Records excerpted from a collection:

* * * * *

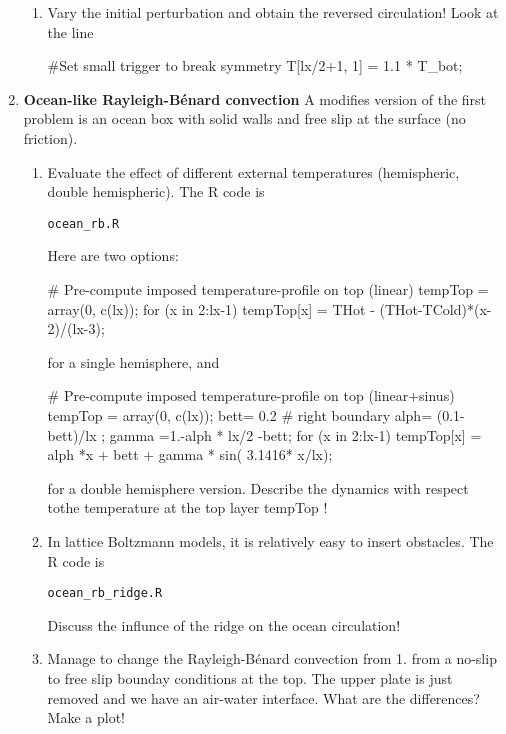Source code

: \documentclass[a4paper,12pt]{article}
\begin{document}
\begin{enumerate}
\begin{enumerate}
 \item
Vary the initial perturbation and obtain the reversed circulation!
Look at the line 

\begin{rcode}
#Set small trigger to break symmetry
T[lx/2+1, 1] = 1.1 * T_bot;   
\end{rcode}

\end{enumerate}


\item
{\bf Ocean-like Rayleigh-B\'{e}nard convection }
A modifies version of the first problem is an ocean box with solid walls and free slip at the surface (no friction).

 \begin{enumerate}
 \item
Evaluate the effect of different external temperatures  (hemispheric, double hemispheric). 
The R code is
\begin{verbatim}
ocean_rb.R
\end{verbatim}

Here are two options: 
\begin{rcode}
# Pre-compute imposed temperature-profile on top (linear)
tempTop = array(0, c(lx));
for (x in 2:lx-1) {
  tempTop[x] = THot - (THot-TCold)*(x-2)/(lx-3);
 }
\end{rcode}
for a single hemisphere, and 
\begin{rcode}
# Pre-compute imposed temperature-profile on top (linear+sinus)
tempTop = array(0, c(lx));
bett= 0.2	# right boundary
alph= (0.1-bett)/lx ;
gamma =1.-alph * lx/2 -bett;
for (x in 2:lx-1) {
	tempTop[x] = alph *x + bett + gamma * sin( 3.1416* x/lx);
}
\end{rcode}
for a double hemisphere version.
Describe the dynamics with respect tothe temperature at the top layer  tempTop !

 \item
 In lattice Boltzmann models, it is relatively easy to insert 
obstacles. The R code is  
\begin{verbatim}
ocean_rb_ridge.R
\end{verbatim}
Discuss the influnce of the ridge on the ocean circulation!


 \item
Manage to change the Rayleigh-B\'{e}nard convection from 1. from a no-slip to   free slip bounday conditions at the top.
The upper plate is just removed and we have an air-water interface.
What are the differences? Make a plot!

\end{enumerate}

\end{enumerate}
\end{document}
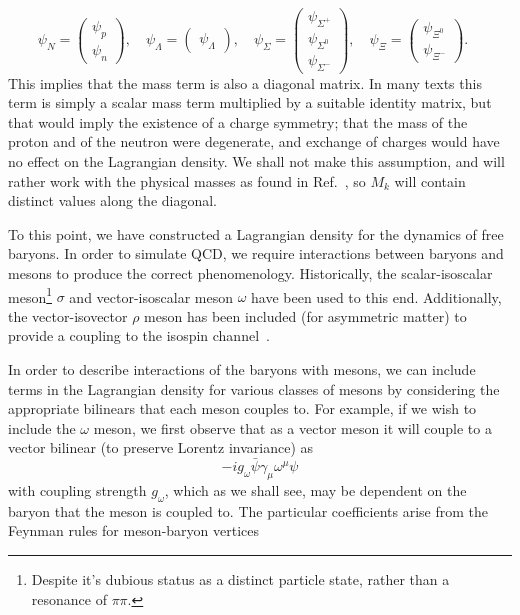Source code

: \documentclass[11pt,a4paper,twoside]{carrollthesis}
\newcommand{\be}{\begin{equation}}
\newcommand{\ee}{\end{equation}}
\newcommand{\s}{\sigma}
\newcommand{\w}{\omega}
\begin{document}
%
\be \label{eq:isospingroups} \psi_N = \begin{pmatrix}\psi_p\\\psi_n\end{pmatrix}, \quad
  \psi_\Lambda = \begin{pmatrix}\psi_\Lambda\end{pmatrix}, \quad
    \psi_\Sigma
    = \begin{pmatrix}\psi_{\Sigma^+}\\\psi_{\Sigma^0}\\\psi_{\Sigma^-}\end{pmatrix},
    \quad \psi_\Xi
    = \begin{pmatrix}\psi_{\Xi^0}\\\psi_{\Xi^-}\end{pmatrix}. \quad
    \ee
%
This implies that the mass term is also a diagonal matrix. In many
texts this term is simply a scalar mass term multiplied by a suitable
identity matrix, but that would imply the existence of a charge
symmetry; that the mass of the proton and of the neutron were
degenerate, and exchange of charges would have no effect on the
Lagrangian density. We shall not make this assumption, and will rather
work with the physical masses as found in Ref.~\cite{Amsler:2008zzb},
so $M_k$ will contain distinct values along the diagonal.\par
%
To this point, we have constructed a Lagrangian density for the
dynamics of free baryons. In order to simulate QCD, we require
interactions between baryons and mesons to produce the correct
phenomenology.  Historically, the scalar-isoscalar
meson\footnote{Despite it's dubious status as a distinct particle
  state, rather than a resonance of $\pi\pi$.} $\s$ and
vector-isoscalar meson $\w$ have been used to this end. Additionally,
the vector-isovector $\rho$ meson has been included (for asymmetric
matter) to provide a coupling to the isospin
channel~\cite{Serot:1984ey}.\par
%
In order to describe interactions of the baryons with mesons, we can
include terms in the Lagrangian density for various classes of mesons
by considering the appropriate bilinears that each meson couples
to. For example, if we wish to include the $\w$ meson, we first
observe that as a vector meson it will couple to a vector bilinear (to
preserve Lorentz invariance) as
%
\be -ig_{\w}\bar{\psi}\gamma_\mu\w^\mu\psi \ee
%
with coupling strength $g_\w$, which as we shall see, may be dependent
on the baryon that the meson is coupled to. The particular
coefficients arise from the Feynman rules for meson-baryon vertices
\end{document}

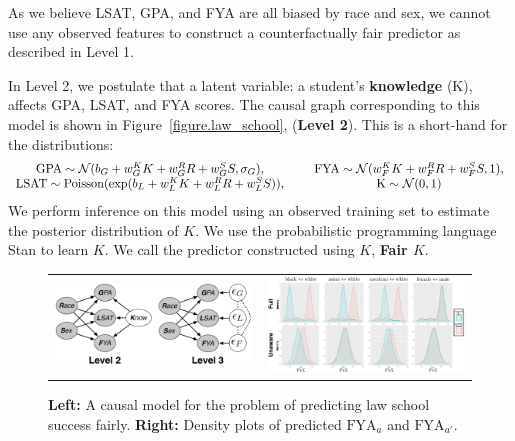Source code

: As we believe LSAT, GPA, and FYA are all biased by race and sex, we
cannot use any observed features to construct a counterfactually fair
predictor as described in Level 1. %

In Level 2, we postulate that a latent variable: a student's
\textbf{knowledge} (K), affects GPA, LSAT, and FYA scores. The causal
graph corresponding to this model is shown in
Figure~\ref{figure.law_school}, (\textbf{Level 2}). This is a
short-hand for the distributions:
\[
\begin{array}{cc}
  \mbox{GPA} \sim {\cal N}(b_{G} + w_{G}^K K + w_{G}^R R + w_{G}^S S, \sigma_{G}),&  \hspace{0.2in}
  \mbox{FYA} \sim {\cal N}(w_{F}^K K + w_{F}^R R + w_{F}^S S, 1),\\
  \mbox{LSAT} \sim \textrm{Poisson}(\exp(b_{L} + w_{L}^K K + w_{L}^R R + w_{L}^S S)),& \hspace{0.2in}
  \mbox{K} \sim {\cal N}(0,1)
\end{array}
\]
We perform inference on this model using an observed training set to
estimate the posterior distribution of $K$. We use the probabilistic
programming language Stan \cite{rstan} to learn $K$. We call the
predictor constructed using $K$, \textbf{Fair $K$}.


\begin{figure}[th]
  \begin{tabular}{p{}p{}}
    \centerline{\includegraphics[width=0.4\columnwidth]{law_school_model}}
    &
      \centerline{\includegraphics[width=0.5\columnwidth]{counterfactual}}
  \end{tabular}
  \caption{{\bf Left:} A causal model for the problem of predicting law school success fairly.\label{figure.law_school}
  {\bf Right:} Density plots of predicted $\mbox{FYA}_a$ and $\mbox{FYA}_{a'}$.\label{figure.counterfactual}
}
\end{figure}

* * * * *

> [TASK STATEMENT]: An exact copy of every entry above is needed, with the pictures left out.

> [WRITTEN ANSWER]:
Source code

: \documentclass[a4paper,12pt]{article}
\begin{document}
\begin{enumerate}
\begin{enumerate}
 \item
Vary the initial perturbation and obtain the reversed circulation!
Look at the line 

\begin{rcode}
#Set small trigger to break symmetry
T[lx/2+1, 1] = 1.1 * T_bot;   
\end{rcode}

\end{enumerate}


\item
{\bf Ocean-like Rayleigh-B\'{e}nard convection }
A modifies version of the first problem is an ocean box with solid walls and free slip at the surface (no friction).

 \begin{enumerate}
 \item
Evaluate the effect of different external temperatures  (hemispheric, double hemispheric). 
The R code is
\begin{verbatim}
ocean_rb.R
\end{verbatim}

Here are two options: 
\begin{rcode}
# Pre-compute imposed temperature-profile on top (linear)
tempTop = array(0, c(lx));
for (x in 2:lx-1) {
  tempTop[x] = THot - (THot-TCold)*(x-2)/(lx-3);
 }
\end{rcode}
for a single hemisphere, and 
\begin{rcode}
# Pre-compute imposed temperature-profile on top (linear+sinus)
tempTop = array(0, c(lx));
bett= 0.2	# right boundary
alph= (0.1-bett)/lx ;
gamma =1.-alph * lx/2 -bett;
for (x in 2:lx-1) {
	tempTop[x] = alph *x + bett + gamma * sin( 3.1416* x/lx);
}
\end{rcode}
for a double hemisphere version.
Describe the dynamics with respect tothe temperature at the top layer  tempTop !

 \item
 In lattice Boltzmann models, it is relatively easy to insert 
obstacles. The R code is  
\begin{verbatim}
ocean_rb_ridge.R
\end{verbatim}
Discuss the influnce of the ridge on the ocean circulation!


 \item
Manage to change the Rayleigh-B\'{e}nard convection from 1. from a no-slip to   free slip bounday conditions at the top.
The upper plate is just removed and we have an air-water interface.
What are the differences? Make a plot!

\end{enumerate}

\end{enumerate}
\end{document}
Source code

: \documentclass[11pt,a4paper,twoside]{carrollthesis}
\newcommand{\be}{\begin{equation}}
\newcommand{\ee}{\end{equation}}
\newcommand{\s}{\sigma}
\newcommand{\w}{\omega}
\begin{document}
%
\be \label{eq:isospingroups} \psi_N = \begin{pmatrix}\psi_p\\\psi_n\end{pmatrix}, \quad
  \psi_\Lambda = \begin{pmatrix}\psi_\Lambda\end{pmatrix}, \quad
    \psi_\Sigma
    = \begin{pmatrix}\psi_{\Sigma^+}\\\psi_{\Sigma^0}\\\psi_{\Sigma^-}\end{pmatrix},
    \quad \psi_\Xi
    = \begin{pmatrix}\psi_{\Xi^0}\\\psi_{\Xi^-}\end{pmatrix}. \quad
    \ee
%
This implies that the mass term is also a diagonal matrix. In many
texts this term is simply a scalar mass term multiplied by a suitable
identity matrix, but that would imply the existence of a charge
symmetry; that the mass of the proton and of the neutron were
degenerate, and exchange of charges would have no effect on the
Lagrangian density. We shall not make this assumption, and will rather
work with the physical masses as found in Ref.~\cite{Amsler:2008zzb},
so $M_k$ will contain distinct values along the diagonal.\par
%
To this point, we have constructed a Lagrangian density for the
dynamics of free baryons. In order to simulate QCD, we require
interactions between baryons and mesons to produce the correct
phenomenology.  Historically, the scalar-isoscalar
meson\footnote{Despite it's dubious status as a distinct particle
  state, rather than a resonance of $\pi\pi$.} $\s$ and
vector-isoscalar meson $\w$ have been used to this end. Additionally,
the vector-isovector $\rho$ meson has been included (for asymmetric
matter) to provide a coupling to the isospin
channel~\cite{Serot:1984ey}.\par
%
In order to describe interactions of the baryons with mesons, we can
include terms in the Lagrangian density for various classes of mesons
by considering the appropriate bilinears that each meson couples
to. For example, if we wish to include the $\w$ meson, we first
observe that as a vector meson it will couple to a vector bilinear (to
preserve Lorentz invariance) as
%
\be -ig_{\w}\bar{\psi}\gamma_\mu\w^\mu\psi \ee
%
with coupling strength $g_\w$, which as we shall see, may be dependent
on the baryon that the meson is coupled to. The particular
coefficients arise from the Feynman rules for meson-baryon vertices
\end{document}

Source code

: As we believe LSAT, GPA, and FYA are all biased by race and sex, we
cannot use any observed features to construct a counterfactually fair
predictor as described in Level 1. %

In Level 2, we postulate that a latent variable: a student's
\textbf{knowledge} (K), affects GPA, LSAT, and FYA scores. The causal
graph corresponding to this model is shown in
Figure~\ref{figure.law_school}, (\textbf{Level 2}). This is a
short-hand for the distributions:
\[
\begin{array}{cc}
  \mbox{GPA} \sim {\cal N}(b_{G} + w_{G}^K K + w_{G}^R R + w_{G}^S S, \sigma_{G}),&  \hspace{0.2in}
  \mbox{FYA} \sim {\cal N}(w_{F}^K K + w_{F}^R R + w_{F}^S S, 1),\\
  \mbox{LSAT} \sim \textrm{Poisson}(\exp(b_{L} + w_{L}^K K + w_{L}^R R + w_{L}^S S)),& \hspace{0.2in}
  \mbox{K} \sim {\cal N}(0,1)
\end{array}
\]
We perform inference on this model using an observed training set to
estimate the posterior distribution of $K$. We use the probabilistic
programming language Stan \cite{rstan} to learn $K$. We call the
predictor constructed using $K$, \textbf{Fair $K$}.


\begin{figure}[th]
  \begin{tabular}{p{}p{}}
    \centerline{\includegraphics[width=0.4\columnwidth]{law_school_model}}
    &
      \centerline{\includegraphics[width=0.5\columnwidth]{counterfactual}}
  \end{tabular}
  \caption{{\bf Left:} A causal model for the problem of predicting law school success fairly.\label{figure.law_school}
  {\bf Right:} Density plots of predicted $\mbox{FYA}_a$ and $\mbox{FYA}_{a'}$.\label{figure.counterfactual}
}
\end{figure}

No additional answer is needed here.